Medindia LOGIN REGISTER
Medindia

Cancer Drug Opens Arteries

by Medindia Content Team on Apr 26 2004 10:19 AM

Each year about 400,000 Americans undergo balloon angioplasty to clear blocked arteries. In many cases, the arteries become blocked again. Now, a cancer drug may change the outcome of the procedure.

John Bailey can relax today, knowing he's doing everything he can to avoid a second open-heart surgery. Eight years ago, he had a quintuple bypass operation. .

But earlier this year, Bailey had the same kind of chest pain.
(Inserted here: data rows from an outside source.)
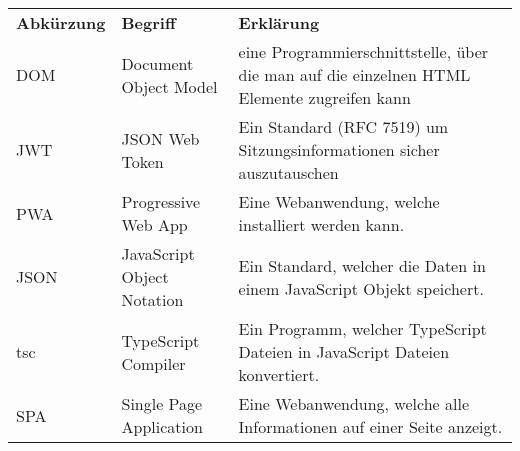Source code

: 
\begin{table}[H]
    \begin{tabular}{|p{}|p{}|p{}|} \hline
        \textbf{Abkürzung} & \textbf{Begriff} & \textbf{Erklärung} \\ \hhline{|=|=|=|}
        DOM & Document Object Model & eine Programmierschnittstelle, über die man auf die einzelnen HTML Elemente zugreifen kann \\ \hline
        JWT & JSON Web Token & Ein Standard (RFC 7519) um Sitzungsinformationen sicher auszutauschen \\ \hline
        PWA & Progressive Web App & Eine Webanwendung, welche installiert werden kann. \\ \hline
        JSON & JavaScript Object Notation & Ein Standard, welcher die Daten in einem JavaScript Objekt speichert. \\ \hline
        tsc & TypeScript Compiler & Ein Programm, welcher TypeScript Dateien in JavaScript Dateien konvertiert. \\ \hline
        SPA & Single Page Application & Eine Webanwendung, welche alle Informationen auf einer Seite anzeigt. \\ \hline
    \end{tabular}
\end{table}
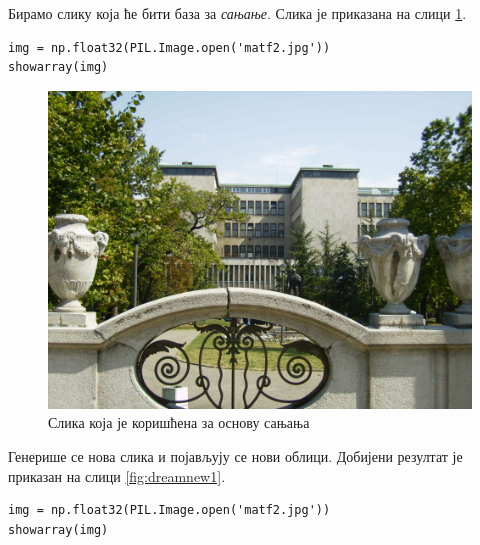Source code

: \documentclass[a4paper]{article}
\begin{document}
Бирамо слику која ће бити база за \textit{сањање}.
Слика је приказана на слици \ref{fig:dreambase}.

\begin{verbatim}
img = np.float32(PIL.Image.open('matf2.jpg'))
showarray(img)
\end{verbatim}

\begin{figure}[h!]
\begin{center}
    \includegraphics[width=\textwidth]{./resources/dreambase.jpg}
\end{center}
\caption{Слика која је коришћена за основу сањања}
\label{fig:dreambase}
\end{figure}

Генерише се нова слика и појављују се нови облици. Добијени резултат
је приказан на слици \ref{fig:dreamnew1}.

\begin{verbatim}
img = np.float32(PIL.Image.open('matf2.jpg'))
showarray(img)
\end{verbatim}
\end{document}
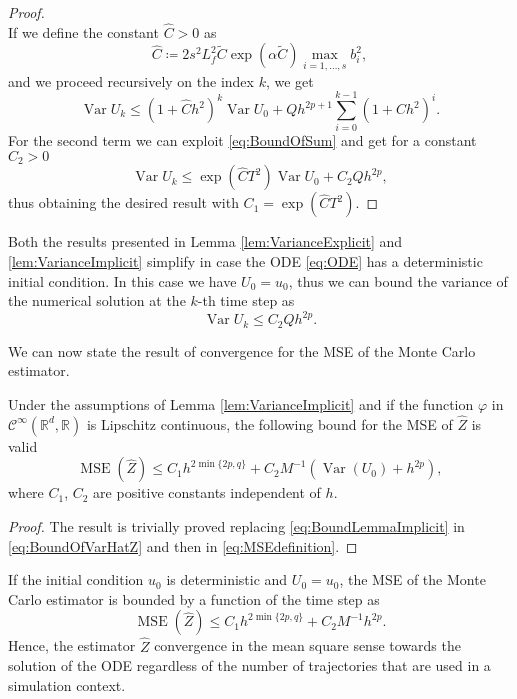 \documentclass{siamart1116}
\numberwithin{theorem}{section}
\renewcommand{\phi}{\varphi}
\newcommand{\R}{\mathbb{R}}
\newcommand{\defeq}{\coloneqq}
\newcommand{\Var}{\operatorname{Var}}
\newcommand{\MSE}{\operatorname{MSE}}
\newcommand{\sksum}{\textstyle\sum}
\begin{document}
\begin{proof}
\begin{equation}
	\end{equation}
	If we define the constant $\hat C > 0$ as 
	\begin{equation}
		\hat C \defeq 2 s^2 L_f^2 \tilde C  \exp(\alpha \tilde C)\max_{i=1,\ldots,s} b_i^2,
	\end{equation}
	and we proceed recursively on the index $k$, we get
	\begin{equation}
		\Var U_k \leq (1 + \hat C h^2)^k \Var U_0 + Qh^{2p+1}\sksum_{i=0}^{k-1} (1 + \hat C h^2)^i.
	\end{equation}
	For the second term we can exploit \eqref{eq:BoundOfSum} and get for a constant $C_2 > 0$
	\begin{equation}
		\Var U_k \leq \exp(\hat C T^2) \Var U_0 + C_2 Q h^{2p},
	\end{equation}
	thus obtaining the desired result with $C_1 = \exp(\hat C T^2)$.
\end{proof}

\begin{remark} Both the results presented in Lemma \ref{lem:VarianceExplicit} and \ref{lem:VarianceImplicit} simplify in case the ODE \eqref{eq:ODE} has a deterministic initial condition. In this case we have $U_0 = u_0$, thus we can bound the variance of the numerical solution at the $k$-th time step as
\begin{equation}
	\Var U_k \leq C_2 Q h^{2p}.
\end{equation} 
\end{remark} 

We can now state the result of convergence for the MSE of the Monte Carlo estimator.

\begin{theorem}\label{thm:MSE} Under the assumptions of Lemma \ref{lem:VarianceImplicit} and if the function $\phi$ in $\mathcal C^\infty(\R^d, \R)$ is Lipschitz continuous, the following bound for the MSE of $\hat Z$ is valid
	\begin{equation}
		\MSE(\hat Z) \leq C_1 h^{2\min\{2p, q\}} + C_2 M^{-1} (\Var(U_0) + h^{2p}),
	\end{equation}	
	where $C_1$, $C_2$ are positive constants independent of $h$.	
\end{theorem}

\begin{proof}
	The result is trivially proved replacing \eqref{eq:BoundLemmaImplicit} in \eqref{eq:BoundOfVarHatZ} and then in \eqref{eq:MSEdefinition}.
\end{proof}

\begin{remark} If the initial condition $u_0$ is deterministic and $U_0 = u_0$, the MSE of the Monte Carlo estimator is bounded by a function of the time step as
	\begin{equation}
		\MSE(\hat Z) \leq C_1 h^{2\min\{2p, q\}} + C_2 M^{-1} h^{2p}.
	\end{equation}
	Hence, the estimator $\hat Z$ convergence in the mean square sense towards the solution of the ODE regardless of the number of trajectories that are used in a simulation context.
\end{remark}
\end{document}
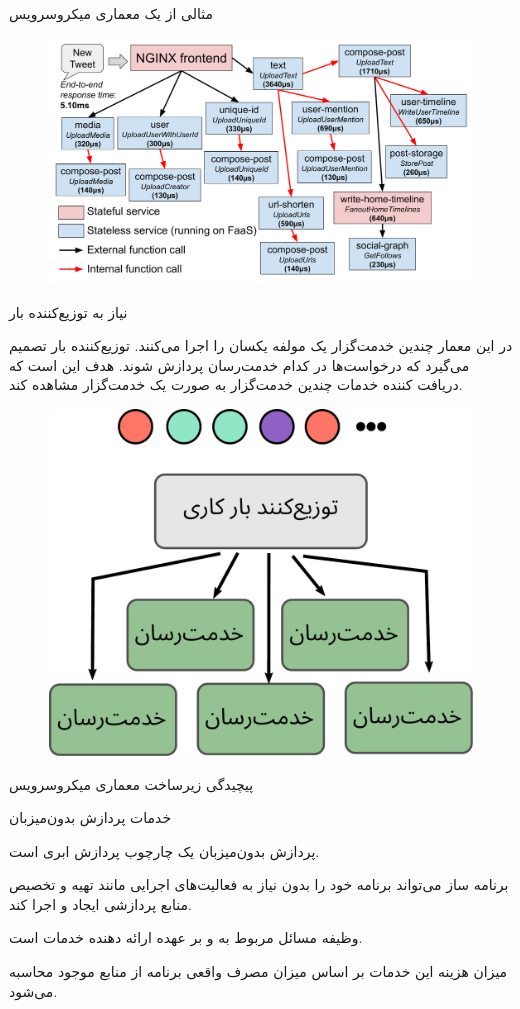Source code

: \begin{frame}{مثالی از یک معماری میکروسرویس}
	\begin{figure}
		\includegraphics[width=0.8\linewidth]{res/tweet_microservice.png}
	\end{figure}
\end{frame}

\begin{frame}{نیاز به توزیع‌کننده بار}
	\begin{itemize}\RTList
	 در این معمار چندین خدمت‌گزار یک مولفه یکسان را اجرا می‌کنند.
	 توزیع‌کننده بار تصمیم می‌گیرد که درخواست‌ها در کدام خدمت‌رسان پردازش شوند.
	 هدف این است که دریافت کننده خدمات چندین خدمت‌گزار به صورت یک خدمت‌گزار مشاهده کند.
	\end{itemize}
	\begin{figure}
		\includegraphics[width=0.4\linewidth]{res/loadbalancer.pdf}
	\end{figure}
\end{frame}

\begin{frame}{پیچیدگی زیرساخت معماری میکروسرویس}
\end{frame}

\begin{frame}{خدمات پردازش بدون‌میزبان}
	\begin{itemize}\RTList
	 پردازش بدون‌میزبان یک چارچوب پردازش ابری است.
	
	 برنامه ساز می‌تواند برنامه خود را بدون
	نیاز به فعالیت‌های اجرایی مانند تهیه و تخصیص منابع پردازشی ایجاد و اجرا کند.
	
	 وظیفه مسائل مربوط به  و  بر عهده ارائه دهنده خدمات است. 
	
	 میزان هزینه این خدمات بر اساس
	میزان مصرف واقعی برنامه از منابع موجود محاسبه می‌شود.
	\end{itemize}
\end{frame}

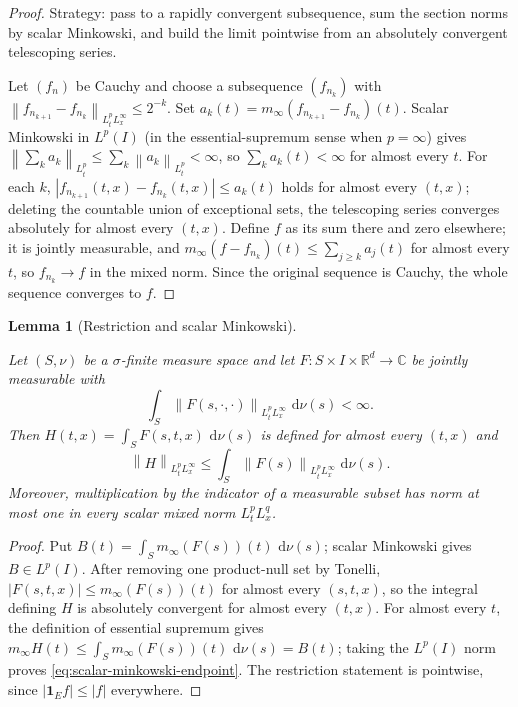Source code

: \documentclass[11pt,oneside]{book}
\providecommand{\uses}[1]{}
\newtheorem{lemma}[theorem]{Lemma}
\theoremstyle{definition}
\theoremstyle{remark}
\newcommand{\R}{\mathbb R}
\newcommand{\C}{\mathbb C}
\newcommand{\1}{\mathbf 1}
\newcommand{\dd}{\,\mathrm d}
\newcommand{\norm}[1]{\left\lVert #1\right\rVert}
\newcommand{\abs}[1]{\left\lvert #1\right\rvert}
\begin{document}
\begin{proof}
\uses{def:scalar-mixed-norm}
Strategy: pass to a rapidly convergent subsequence, sum the section norms by scalar Minkowski, and build the limit pointwise from an absolutely convergent telescoping series.

Let $(f_n)$ be Cauchy and choose a subsequence $(f_{n_k})$ with $\norm{f_{n_{k+1}}-f_{n_k}}_{L^p_tL^\infty_x}\le2^{-k}$. Set $a_k(t)=m_\infty(f_{n_{k+1}}-f_{n_k})(t)$. Scalar Minkowski in $L^p(I)$ (in the essential-supremum sense when $p=\infty$) gives $\norm{\sum_k a_k}_{L^p_t}\le\sum_k\norm{a_k}_{L^p_t}<\infty$, so $\sum_k a_k(t)<\infty$ for almost every $t$. For each $k$, $\abs{f_{n_{k+1}}(t,x)-f_{n_k}(t,x)}\le a_k(t)$ holds for almost every $(t,x)$; deleting the countable union of exceptional sets, the telescoping series converges absolutely for almost every $(t,x)$. Define $f$ as its sum there and zero elsewhere; it is jointly measurable, and $m_\infty(f-f_{n_k})(t)\le\sum_{j\ge k}a_j(t)$ for almost every $t$, so $f_{n_k}\to f$ in the mixed norm. Since the original sequence is Cauchy, the whole sequence converges to $f$.
\end{proof}

\begin{lemma}[Restriction and scalar Minkowski]\label{lem:scalar-mixed-minkowski}
\uses{def:scalar-mixed-norm}
Let $(S,\nu)$ be a $\sigma$-finite measure space and let $F:S\times I\times\R^d\to\C$ be jointly measurable with
\[
 \int_S\norm{F(s,\cdot,\cdot)}_{L^p_tL^\infty_x}\,\dd\nu(s)<\infty .
\]
Then $H(t,x)=\int_S F(s,t,x)\,\dd\nu(s)$ is defined for almost every $(t,x)$ and
\begin{equation}
 \norm{H}_{L^p_tL^\infty_x}\le\int_S\norm{F(s)}_{L^p_tL^\infty_x}\,\dd\nu(s).
 \label{eq:scalar-minkowski-endpoint}
\end{equation}
Moreover, multiplication by the indicator of a measurable subset has norm at most one in every scalar mixed norm $L^p_tL^q_x$.
\end{lemma}

\begin{proof}
\uses{def:scalar-mixed-norm, lem:measurable-esssup-section}
Put $B(t)=\int_S m_\infty(F(s))(t)\,\dd\nu(s)$; scalar Minkowski gives $B\in L^p(I)$. After removing one product-null set by Tonelli, $\abs{F(s,t,x)}\le m_\infty(F(s))(t)$ for almost every $(s,t,x)$, so the integral defining $H$ is absolutely convergent for almost every $(t,x)$. For almost every $t$, the definition of essential supremum gives $m_\infty H(t)\le\int_S m_\infty(F(s))(t)\,\dd\nu(s)=B(t)$; taking the $L^p(I)$ norm proves \eqref{eq:scalar-minkowski-endpoint}. The restriction statement is pointwise, since $\abs{\1_E f}\le\abs{f}$ everywhere.
\end{proof}
\end{document}

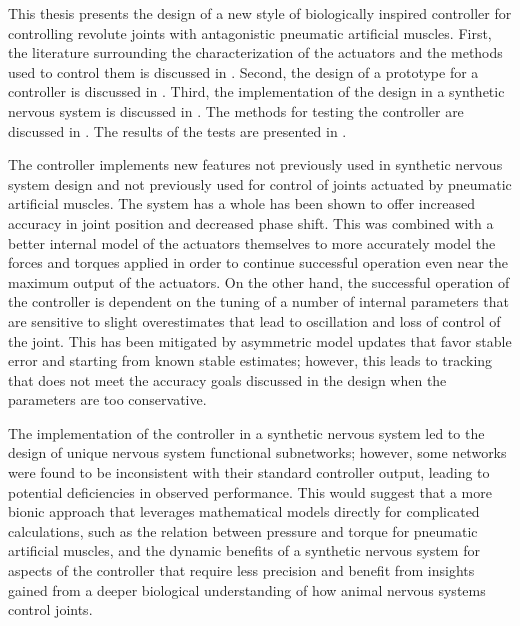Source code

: 
This thesis presents the design of a new style of biologically inspired
controller for controlling revolute joints with antagonistic pneumatic
artificial muscles. First, the literature surrounding the characterization of
the actuators and the methods used to control them is discussed in
. Second, the
design of a prototype for a controller is discussed in
. Third, the implementation of the design in a
synthetic nervous system is discussed in . The methods
for testing the controller are discussed in . The results of
the tests are presented in .

The controller implements new features not previously used in synthetic nervous
system design and not previously used for control of joints actuated by
pneumatic artificial muscles. The system has a whole has been shown to offer
increased accuracy in joint position and decreased phase shift. This was
combined with a better internal model of the actuators themselves to more
accurately model the forces and torques applied in order to continue successful
operation even near the maximum output of the actuators. On the other hand, the
successful operation of the controller is dependent on the tuning of a number of
internal parameters that are sensitive to slight overestimates that lead to
oscillation and loss of control of the joint. This has been mitigated by
asymmetric model updates that favor stable error and starting from known stable
estimates; however, this leads to tracking that does not meet the accuracy goals
discussed in the design when the parameters are too conservative.

The implementation of the controller in a synthetic nervous system led to the
design of unique nervous system functional subnetworks; however, some networks
were found to be inconsistent with their standard controller output, leading to
potential deficiencies in observed performance. This would suggest that a more
bionic approach that leverages mathematical models directly for complicated
calculations, such as the relation between pressure and torque for pneumatic
artificial muscles, and the dynamic benefits of a synthetic nervous system for
aspects of the controller that require less precision and benefit from insights
gained from a deeper biological understanding of how animal nervous systems
control joints.


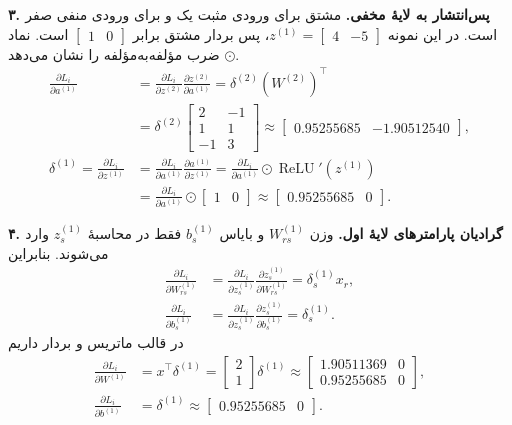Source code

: \documentclass{article}
\numberwithin{equation}{section}
\numberwithin{table}{section}
\DeclareMathOperator{\ReLU}{ReLU}
\begin{document}
\noindent\textbf{۳. پس‌انتشار به لایهٔ مخفی.}
مشتق  برای ورودی مثبت یک و برای ورودی منفی صفر است. در این نمونه \(z^{(1)}=\begin{bmatrix}4&-5\end{bmatrix}\)، پس بردار مشتق برابر \(\begin{bmatrix}1&0\end{bmatrix}\) است. نماد \(\odot\) ضرب مؤلفه‌به‌مؤلفه را نشان می‌دهد.
\begin{align*}
    \frac{\partial L_i}{\partial a^{(1)}}
    &=\frac{\partial L_i}{\partial z^{(2)}}
      \frac{\partial z^{(2)}}{\partial a^{(1)}}
      =\delta^{(2)}(W^{(2)})^\top\\
    &=\delta^{(2)}\begin{bmatrix}2&-1\\1&1\\-1&3\end{bmatrix}
      \approx\begin{bmatrix}0.95255685&-1.90512540\end{bmatrix},\\
    \delta^{(1)}=\frac{\partial L_i}{\partial z^{(1)}}
    &=\frac{\partial L_i}{\partial a^{(1)}}
      \frac{\partial a^{(1)}}{\partial z^{(1)}}
      =\frac{\partial L_i}{\partial a^{(1)}}\odot\ReLU'(z^{(1)})\\
    &=\frac{\partial L_i}{\partial a^{(1)}}\odot\begin{bmatrix}1&0\end{bmatrix}
      \approx\begin{bmatrix}0.95255685&0\end{bmatrix}.
\end{align*}

\noindent\textbf{۴. گرادیان پارامترهای لایهٔ اول.}
وزن \(W_{rs}^{(1)}\) و بایاس \(b_s^{(1)}\) فقط در محاسبهٔ \(z_s^{(1)}\) وارد می‌شوند. بنابراین
\begin{align*}
    \frac{\partial L_i}{\partial W_{rs}^{(1)}}
    &=\frac{\partial L_i}{\partial z_s^{(1)}}
      \frac{\partial z_s^{(1)}}{\partial W_{rs}^{(1)}}
      =\delta_s^{(1)}x_r,\\
    \frac{\partial L_i}{\partial b_s^{(1)}}
    &=\frac{\partial L_i}{\partial z_s^{(1)}}
      \frac{\partial z_s^{(1)}}{\partial b_s^{(1)}}
      =\delta_s^{(1)}.
\end{align*}
در قالب ماتریس و بردار داریم
\begin{align*}
    \frac{\partial L_i}{\partial W^{(1)}}
    &=x^\top\delta^{(1)}
     =\begin{bmatrix}2\\1\end{bmatrix}\delta^{(1)}
     \approx\begin{bmatrix}1.90511369&0\\0.95255685&0\end{bmatrix},\\
    \frac{\partial L_i}{\partial b^{(1)}}&=\delta^{(1)}
     \approx\begin{bmatrix}0.95255685&0\end{bmatrix}.
\end{align*}
\end{document}
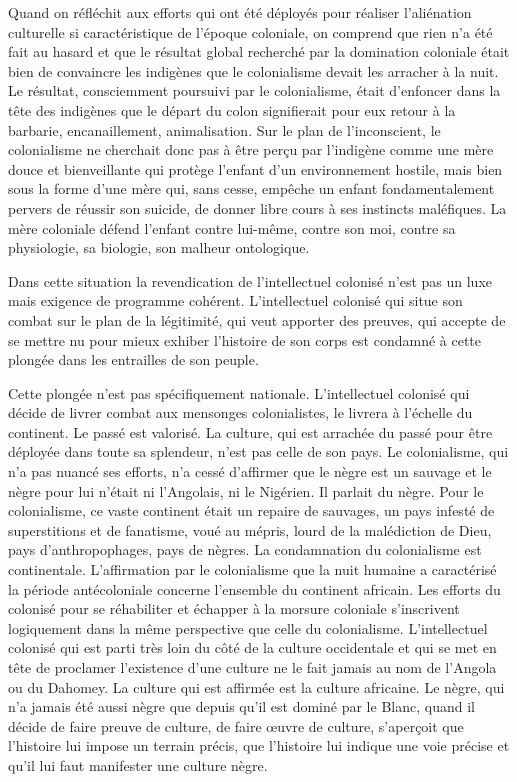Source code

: \documentclass[french,twoside]{book} %
\begin{document}
\bigbreak
\noindent Quand on réfléchit aux efforts qui ont été déployés pour réaliser l’aliénation culturelle si caractéristique de l’époque coloniale, on comprend que rien n’a été fait au hasard et que le résultat global recherché par la domination coloniale était bien de convaincre les indigènes que le colonialisme devait les arracher à la nuit. Le résultat, consciemment poursuivi par le colonialisme, était d’enfoncer dans la tête des indigènes que le départ du colon signifierait pour eux retour à la barbarie, encanaillement, animalisation. Sur le plan de l’inconscient, le colonialisme ne cherchait donc pas à être perçu par l’indigène comme une mère douce et bienveillante qui protège l’enfant d’un environnement hostile, mais bien sous la forme d’une mère qui, sans cesse, empêche un enfant fondamentalement pervers de réussir son suicide, de donner libre cours à ses instincts maléfiques. La mère coloniale défend l’enfant contre lui-même, contre son moi, contre sa physiologie, sa biologie, son malheur ontologique.\par
\bigbreak
\noindent Dans cette situation la revendication de l’intellectuel colonisé n’est pas un luxe mais exigence de programme cohérent. L’intellectuel colonisé qui situe son combat sur le plan de la   légitimité, qui veut apporter des preuves, qui accepte de se mettre nu pour mieux exhiber l’histoire de son corps est condamné à cette plongée dans les entrailles de son peuple.\par
Cette plongée n’est pas spécifiquement nationale. L’intellectuel colonisé qui décide de livrer combat aux mensonges colonialistes, le livrera à l’échelle du continent. Le passé est valorisé. La culture, qui est arrachée du passé pour être déployée dans toute sa splendeur, n’est pas celle de son pays. Le colonialisme, qui n’a pas nuancé ses efforts, n’a cessé d’affirmer que le nègre est un sauvage et le nègre pour lui n’était ni l’Angolais, ni le Nigérien. Il parlait du nègre. Pour le colonialisme, ce vaste continent était un repaire de sauvages, un pays infesté de superstitions et de fanatisme, voué au mépris, lourd de la malédiction de Dieu, pays d’anthropophages, pays de nègres. La condamnation du colonialisme est continentale. L’affirmation par le colonialisme que la nuit humaine a caractérisé la période antécoloniale concerne l’ensemble du continent africain. Les efforts du colonisé pour se réhabiliter et échapper à la morsure coloniale s’inscrivent logiquement dans la même perspective que celle du colonialisme. L’intellectuel colonisé qui est parti très loin du côté de la culture occidentale et qui se met en tête de proclamer l’existence d’une culture ne le fait jamais au nom de l’Angola ou du Dahomey. La culture qui est affirmée est la culture africaine. Le nègre, qui n’a jamais été aussi nègre que depuis qu’il est dominé par le Blanc, quand il décide de faire preuve de culture, de faire œuvre de culture, s’aperçoit que l’histoire lui impose un terrain précis, que l’histoire lui indique une voie précise et qu’il lui faut manifester une culture nègre.\par
\end{document}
He says, "It was a grabbing, squeezing type of pain right in the middle of my chest."

This time, doctors cleared his blocked arteries with standard balloon angioplasty then inserted special metal stents to keep the arteries open. These new stents are coated with the cancer drug paclitaxel, also known as Taxol.

"When we look at these stents six to nine months later with ultrasound, we see a perfectly pristine stent with no scarring," says cardiologist Tift Mann, M.D., of Wake Heart Associates in Raleigh, N.C.

In nearly 20 percent of people who get an ordinary stent, scarring causes re-blockage, or restenosis. That happens twice as often with angioplasty alone. But the drug-coated stent showed better results.

Dr. Mann says, "In our study, the incidence of restenosis, or patients requiring a repeat procedure in the same target vessel, was reduced to less than 5 percent." Doctors say that means many more patients should be able to bypass bypass surgery.

That's good news for Bailey. He says, "Well, I hope to be back to normal and just go" -- as long as it's not back to an operating room.

Since paclitaxel is released in such a small amount and only at the site of the procedure, doctors say there are minimal side effects.